*** Opening Provided records ***

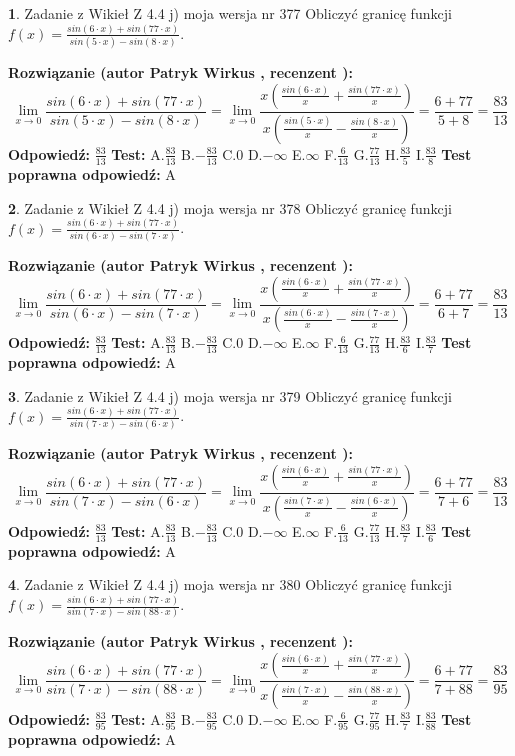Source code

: \documentclass[12pt, a4paper]{article}
\theoremstyle{definition} %
\newtheorem{zad}{}
\newcommand{\zadStart}[1]{\begin{zad}#1\newline}
\newcommand{\zadStop}{\end{zad}}
\newcommand{\rozwStart}[2]{\noindent \textbf{Rozwiązanie (autor #1 , recenzent #2): }\newline}
\newcommand{\rozwStop}{\newline}
\newcommand{\odpStart}{\noindent \textbf{Odpowiedź:}\newline}
\newcommand{\odpStop}{\newline}
\newcommand{\testStart}{\noindent \textbf{Test:}\newline}
\newcommand{\testStop}{\newline}
\newcommand{\kluczStart}{\noindent \textbf{Test poprawna odpowiedź:}\newline}
\newcommand{\kluczStop}{\newline}
\begin{document}
\zadStart{Zadanie z Wikieł Z 4.4 j) moja wersja nr 377}
Obliczyć granicę funkcji $f(x)=\frac{sin(6\cdot x) +sin(77\cdot x)}{sin(5\cdot x) -sin(8\cdot x)}$.
\zadStop
\rozwStart{Patryk Wirkus}{}
$$\lim\limits_{x\to 0}\frac{sin(6\cdot x) +sin(77\cdot x)}{sin(5\cdot x) -sin(8\cdot x)}=\lim\limits_{x\to 0}\frac{x(\frac{sin(6\cdot x)}{x}+\frac{sin(77\cdot x)}{x})}{x(\frac{sin(5\cdot x)}{x}-\frac{sin(8\cdot x)}{x})}=\frac{6+77}{5+8} = \frac{83}{13}$$
\rozwStop
\odpStart
$\frac{83}{13}$
\odpStop
\testStart
A.$\frac{83}{13}$
B.$-\frac{83}{13}$
C.$0$
D.$-\infty$
E.$\infty$
F.$\frac{6}{13}$
G.$\frac{77}{13}$
H.$\frac{83}{5}$
I.$\frac{83}{8}$
\testStop
\kluczStart
A
\kluczStop



\zadStart{Zadanie z Wikieł Z 4.4 j) moja wersja nr 378}
Obliczyć granicę funkcji $f(x)=\frac{sin(6\cdot x) +sin(77\cdot x)}{sin(6\cdot x) -sin(7\cdot x)}$.
\zadStop
\rozwStart{Patryk Wirkus}{}
$$\lim\limits_{x\to 0}\frac{sin(6\cdot x) +sin(77\cdot x)}{sin(6\cdot x) -sin(7\cdot x)}=\lim\limits_{x\to 0}\frac{x(\frac{sin(6\cdot x)}{x}+\frac{sin(77\cdot x)}{x})}{x(\frac{sin(6\cdot x)}{x}-\frac{sin(7\cdot x)}{x})}=\frac{6+77}{6+7} = \frac{83}{13}$$
\rozwStop
\odpStart
$\frac{83}{13}$
\odpStop
\testStart
A.$\frac{83}{13}$
B.$-\frac{83}{13}$
C.$0$
D.$-\infty$
E.$\infty$
F.$\frac{6}{13}$
G.$\frac{77}{13}$
H.$\frac{83}{6}$
I.$\frac{83}{7}$
\testStop
\kluczStart
A
\kluczStop



\zadStart{Zadanie z Wikieł Z 4.4 j) moja wersja nr 379}
Obliczyć granicę funkcji $f(x)=\frac{sin(6\cdot x) +sin(77\cdot x)}{sin(7\cdot x) -sin(6\cdot x)}$.
\zadStop
\rozwStart{Patryk Wirkus}{}
$$\lim\limits_{x\to 0}\frac{sin(6\cdot x) +sin(77\cdot x)}{sin(7\cdot x) -sin(6\cdot x)}=\lim\limits_{x\to 0}\frac{x(\frac{sin(6\cdot x)}{x}+\frac{sin(77\cdot x)}{x})}{x(\frac{sin(7\cdot x)}{x}-\frac{sin(6\cdot x)}{x})}=\frac{6+77}{7+6} = \frac{83}{13}$$
\rozwStop
\odpStart
$\frac{83}{13}$
\odpStop
\testStart
A.$\frac{83}{13}$
B.$-\frac{83}{13}$
C.$0$
D.$-\infty$
E.$\infty$
F.$\frac{6}{13}$
G.$\frac{77}{13}$
H.$\frac{83}{7}$
I.$\frac{83}{6}$
\testStop
\kluczStart
A
\kluczStop



\zadStart{Zadanie z Wikieł Z 4.4 j) moja wersja nr 380}
Obliczyć granicę funkcji $f(x)=\frac{sin(6\cdot x) +sin(77\cdot x)}{sin(7\cdot x) -sin(88\cdot x)}$.
\zadStop
\rozwStart{Patryk Wirkus}{}
$$\lim\limits_{x\to 0}\frac{sin(6\cdot x) +sin(77\cdot x)}{sin(7\cdot x) -sin(88\cdot x)}=\lim\limits_{x\to 0}\frac{x(\frac{sin(6\cdot x)}{x}+\frac{sin(77\cdot x)}{x})}{x(\frac{sin(7\cdot x)}{x}-\frac{sin(88\cdot x)}{x})}=\frac{6+77}{7+88} = \frac{83}{95}$$
\rozwStop
\odpStart
$\frac{83}{95}$
\odpStop
\testStart
A.$\frac{83}{95}$
B.$-\frac{83}{95}$
C.$0$
D.$-\infty$
E.$\infty$
F.$\frac{6}{95}$
G.$\frac{77}{95}$
H.$\frac{83}{7}$
I.$\frac{83}{88}$
\testStop
\kluczStart
A
\kluczStop
\end{document}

*** Closing Provided records ***

* [Task prompt]
Retype the data above exactly; pictures are not part of the copy.

* [Task output]
Source code

: \documentclass[12pt, a4paper]{article}
\theoremstyle{definition} %
\newtheorem{zad}{}
\newcommand{\zadStart}[1]{\begin{zad}#1\newline}
\newcommand{\zadStop}{\end{zad}}
\newcommand{\rozwStart}[2]{\noindent \textbf{Rozwiązanie (autor #1 , recenzent #2): }\newline}
\newcommand{\rozwStop}{\newline}
\newcommand{\odpStart}{\noindent \textbf{Odpowiedź:}\newline}
\newcommand{\odpStop}{\newline}
\newcommand{\testStart}{\noindent \textbf{Test:}\newline}
\newcommand{\testStop}{\newline}
\newcommand{\kluczStart}{\noindent \textbf{Test poprawna odpowiedź:}\newline}
\newcommand{\kluczStop}{\newline}
\begin{document}
\zadStart{Zadanie z Wikieł Z 4.4 j) moja wersja nr 377}
Obliczyć granicę funkcji $f(x)=\frac{sin(6\cdot x) +sin(77\cdot x)}{sin(5\cdot x) -sin(8\cdot x)}$.
\zadStop
\rozwStart{Patryk Wirkus}{}
$$\lim\limits_{x\to 0}\frac{sin(6\cdot x) +sin(77\cdot x)}{sin(5\cdot x) -sin(8\cdot x)}=\lim\limits_{x\to 0}\frac{x(\frac{sin(6\cdot x)}{x}+\frac{sin(77\cdot x)}{x})}{x(\frac{sin(5\cdot x)}{x}-\frac{sin(8\cdot x)}{x})}=\frac{6+77}{5+8} = \frac{83}{13}$$
\rozwStop
\odpStart
$\frac{83}{13}$
\odpStop
\testStart
A.$\frac{83}{13}$
B.$-\frac{83}{13}$
C.$0$
D.$-\infty$
E.$\infty$
F.$\frac{6}{13}$
G.$\frac{77}{13}$
H.$\frac{83}{5}$
I.$\frac{83}{8}$
\testStop
\kluczStart
A
\kluczStop



\zadStart{Zadanie z Wikieł Z 4.4 j) moja wersja nr 378}
Obliczyć granicę funkcji $f(x)=\frac{sin(6\cdot x) +sin(77\cdot x)}{sin(6\cdot x) -sin(7\cdot x)}$.
\zadStop
\rozwStart{Patryk Wirkus}{}
$$\lim\limits_{x\to 0}\frac{sin(6\cdot x) +sin(77\cdot x)}{sin(6\cdot x) -sin(7\cdot x)}=\lim\limits_{x\to 0}\frac{x(\frac{sin(6\cdot x)}{x}+\frac{sin(77\cdot x)}{x})}{x(\frac{sin(6\cdot x)}{x}-\frac{sin(7\cdot x)}{x})}=\frac{6+77}{6+7} = \frac{83}{13}$$
\rozwStop
\odpStart
$\frac{83}{13}$
\odpStop
\testStart
A.$\frac{83}{13}$
B.$-\frac{83}{13}$
C.$0$
D.$-\infty$
E.$\infty$
F.$\frac{6}{13}$
G.$\frac{77}{13}$
H.$\frac{83}{6}$
I.$\frac{83}{7}$
\testStop
\kluczStart
A
\kluczStop



\zadStart{Zadanie z Wikieł Z 4.4 j) moja wersja nr 379}
Obliczyć granicę funkcji $f(x)=\frac{sin(6\cdot x) +sin(77\cdot x)}{sin(7\cdot x) -sin(6\cdot x)}$.
\zadStop
\rozwStart{Patryk Wirkus}{}
$$\lim\limits_{x\to 0}\frac{sin(6\cdot x) +sin(77\cdot x)}{sin(7\cdot x) -sin(6\cdot x)}=\lim\limits_{x\to 0}\frac{x(\frac{sin(6\cdot x)}{x}+\frac{sin(77\cdot x)}{x})}{x(\frac{sin(7\cdot x)}{x}-\frac{sin(6\cdot x)}{x})}=\frac{6+77}{7+6} = \frac{83}{13}$$
\rozwStop
\odpStart
$\frac{83}{13}$
\odpStop
\testStart
A.$\frac{83}{13}$
B.$-\frac{83}{13}$
C.$0$
D.$-\infty$
E.$\infty$
F.$\frac{6}{13}$
G.$\frac{77}{13}$
H.$\frac{83}{7}$
I.$\frac{83}{6}$
\testStop
\kluczStart
A
\kluczStop



\zadStart{Zadanie z Wikieł Z 4.4 j) moja wersja nr 380}
Obliczyć granicę funkcji $f(x)=\frac{sin(6\cdot x) +sin(77\cdot x)}{sin(7\cdot x) -sin(88\cdot x)}$.
\zadStop
\rozwStart{Patryk Wirkus}{}
$$\lim\limits_{x\to 0}\frac{sin(6\cdot x) +sin(77\cdot x)}{sin(7\cdot x) -sin(88\cdot x)}=\lim\limits_{x\to 0}\frac{x(\frac{sin(6\cdot x)}{x}+\frac{sin(77\cdot x)}{x})}{x(\frac{sin(7\cdot x)}{x}-\frac{sin(88\cdot x)}{x})}=\frac{6+77}{7+88} = \frac{83}{95}$$
\rozwStop
\odpStart
$\frac{83}{95}$
\odpStop
\testStart
A.$\frac{83}{95}$
B.$-\frac{83}{95}$
C.$0$
D.$-\infty$
E.$\infty$
F.$\frac{6}{95}$
G.$\frac{77}{95}$
H.$\frac{83}{7}$
I.$\frac{83}{88}$
\testStop
\kluczStart
A
\kluczStop
\end{document}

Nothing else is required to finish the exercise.